Parlando invece del lato più personale e umano, cosa ha significato per te, e per i tuoi fratelli, crescere e vivere con questa figura paterna? E chi era Pinuccio “padre”?

“Lavo 60 piatti al giorno da quando avevo 6 anni. Siamo cresciuti in una casa che era un porto di mare, fulcro di dibattiti intellettuali e grembo di progetti artistici rivoluzionari. Non abbiamo altri paragoni di padri, perché lui era il nostro, un uomo vulcanico, che coinvolgeva e includeva tutti nei suoi progetti, anche inediti. Mi ha sempre detto “Ma se ce l’ha fatta qualcun altro, perché non dovresti riuscirci tu?”. Ed il suo “non” porsi limiti è il più grande dono che noi figli, oltre il suo grande amore, ci portiamo dietro. È stato un padre presente, nei gesti, nei momenti passati insieme, nelle chiamate giornaliere. Un nonno amorevole. Un babbo che manca, come padre, tutti i giorni. Portare avanti la sua arte è quel che più ci permette di sentirci ancora legati a lui.”

Ti andrebbe di raccontarci un po’ di Pinuccio “uomo”? Nella vita di tutti i giorni?

“Ricordo un giorno, io adolescente, rientravo a casa da scuola e lui aveva appena posizionato tre panchine in pietra basaltica nella piazza del suo vicinato. Tre signori anziani però dibattevano, lamentandosi della posizione e della scelta. Io allora arrivai a casa arrabbiatissima dicendo a mio padre “Scusami babbo, gliele hai posizionate, le hai regalate e loro si lamentano!
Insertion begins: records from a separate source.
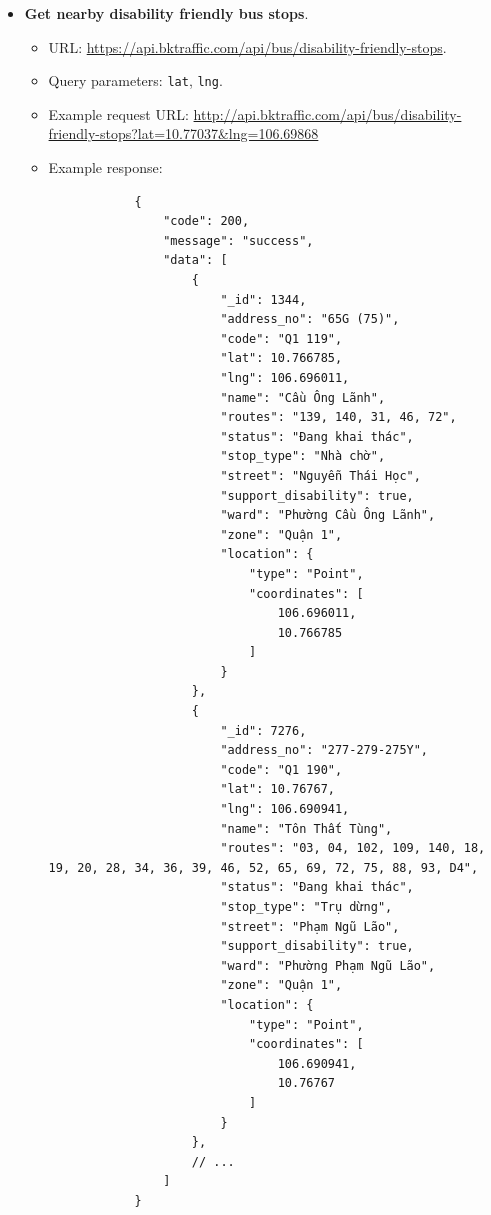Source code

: \begin{itemize}
    \item \textbf{Get nearby disability friendly bus stops}.
    \begin{itemize}
        \item URL: \url{https://api.bktraffic.com/api/bus/disability-friendly-stops}.
        \item Query parameters: \lstinline{lat}, \lstinline{lng}.
        \item Example request URL: \url{http://api.bktraffic.com/api/bus/disability-friendly-stops?lat=10.77037&lng=106.69868}
        \item Example response:
        \begin{lstlisting}
            {
                "code": 200,
                "message": "success",
                "data": [
                    {
                        "_id": 1344,
                        "address_no": "65G (75)",
                        "code": "Q1 119",
                        "lat": 10.766785,
                        "lng": 106.696011,
                        "name": "Cầu Ông Lãnh",
                        "routes": "139, 140, 31, 46, 72",
                        "status": "Đang khai thác",
                        "stop_type": "Nhà chờ",
                        "street": "Nguyễn Thái Học",
                        "support_disability": true,
                        "ward": "Phường Cầu Ông Lãnh",
                        "zone": "Quận 1",
                        "location": {
                            "type": "Point",
                            "coordinates": [
                                106.696011,
                                10.766785
                            ]
                        }
                    },
                    {
                        "_id": 7276,
                        "address_no": "277-279-275Y",
                        "code": "Q1 190",
                        "lat": 10.76767,
                        "lng": 106.690941,
                        "name": "Tôn Thất Tùng",
                        "routes": "03, 04, 102, 109, 140, 18, 19, 20, 28, 34, 36, 39, 46, 52, 65, 69, 72, 75, 88, 93, D4",
                        "status": "Đang khai thác",
                        "stop_type": "Trụ dừng",
                        "street": "Phạm Ngũ Lão",
                        "support_disability": true,
                        "ward": "Phường Phạm Ngũ Lão",
                        "zone": "Quận 1",
                        "location": {
                            "type": "Point",
                            "coordinates": [
                                106.690941,
                                10.76767
                            ]
                        }
                    },
                    // ...
                ]
            }
        \end{lstlisting}
    \end{itemize}


\end{itemize}
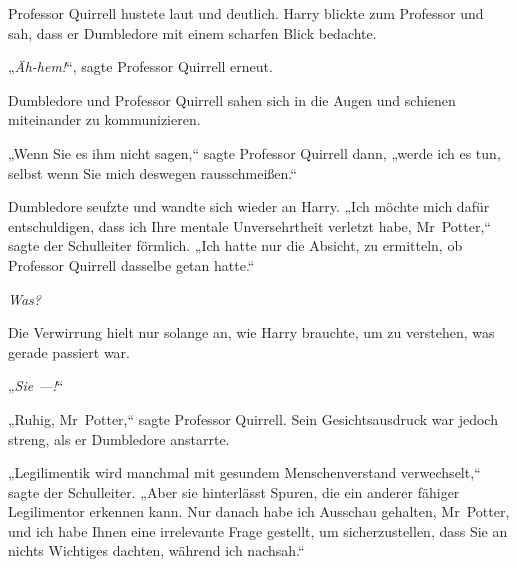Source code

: Professor Quirrell hustete laut und deutlich. Harry blickte zum Professor und sah, dass er Dumbledore mit einem scharfen Blick bedachte.

„\emph{Äh-hem!}“, sagte Professor Quirrell erneut.

Dumbledore und Professor Quirrell sahen sich in die Augen und schienen miteinander zu kommunizieren.

„Wenn Sie es ihm nicht sagen,“ sagte Professor Quirrell dann, „werde ich es tun, selbst wenn Sie mich deswegen rausschmeißen.“

Dumbledore seufzte und wandte sich wieder an Harry. „Ich möchte mich dafür entschuldigen, dass ich Ihre mentale Unversehrtheit verletzt habe, Mr~Potter,“ sagte der Schulleiter förmlich. „Ich hatte nur die Absicht, zu ermitteln, ob Professor Quirrell dasselbe getan hatte.“

\emph{Was?}

Die Verwirrung hielt nur solange an, wie Harry brauchte, um zu verstehen, was gerade passiert war.

„\emph{Sie —!}“

„Ruhig, Mr~Potter,“ sagte Professor Quirrell. Sein Gesichtsausdruck war jedoch streng, als er Dumbledore anstarrte.

„Legilimentik wird manchmal mit gesundem Menschenverstand verwechselt,“ sagte der Schulleiter. „Aber sie hinterlässt Spuren, die ein anderer fähiger Legilimentor erkennen kann. Nur danach habe ich Ausschau gehalten, Mr~Potter, und ich habe Ihnen eine irrelevante Frage gestellt, um sicherzustellen, dass Sie an nichts Wichtiges dachten, während ich nachsah.“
Allora riprendiamocele”. E lui mi rispose “stai tranquilla, ogni cambiamento crea disturbo”. E ora più che mai mi rendo conto di quanto avesse ragione. Son certa che se andassi a riprendermi quelle panche creerei malumore e delusione. Come i colori dei muri e delle strade, anche esse sono entrate nell’immaginario culturale del paese.

Ancora, ricordo che impazziva quando vedeva curriculum lunghi sei pagine. Lui richiudeva la sua storia in poche parole “Pinuccio Sciola, scultore, nato da una pietra, amante dei fiori, dell’acqua e del sole”.

Ti ringraziamo tanto e ci lasciamo con uno sguardo al futuro: quali sono i progetti e le speranze della Fondazione?

“Pinuccio Sciola ha lasciato circa 200 progetti irrealizzati composti, tra gli altri, da fotomontaggi e testi. Non so se basterà la mia vita o quella di mio figlio. Speriamo di riuscire a trasformare la sua splendida casa in una Casa Museo e di far conoscere ad ancora più persone la sua arte e la sua filosofia di vita. Ho ben chiaro il fatto che la mia vita sia un passaggio, allora la mia e nostra missione ed obiettivo, ad ora, è quella di trasmettere, anche solo oralmente, questo suo immenso amore per la natura, per le persone, per la pietra.”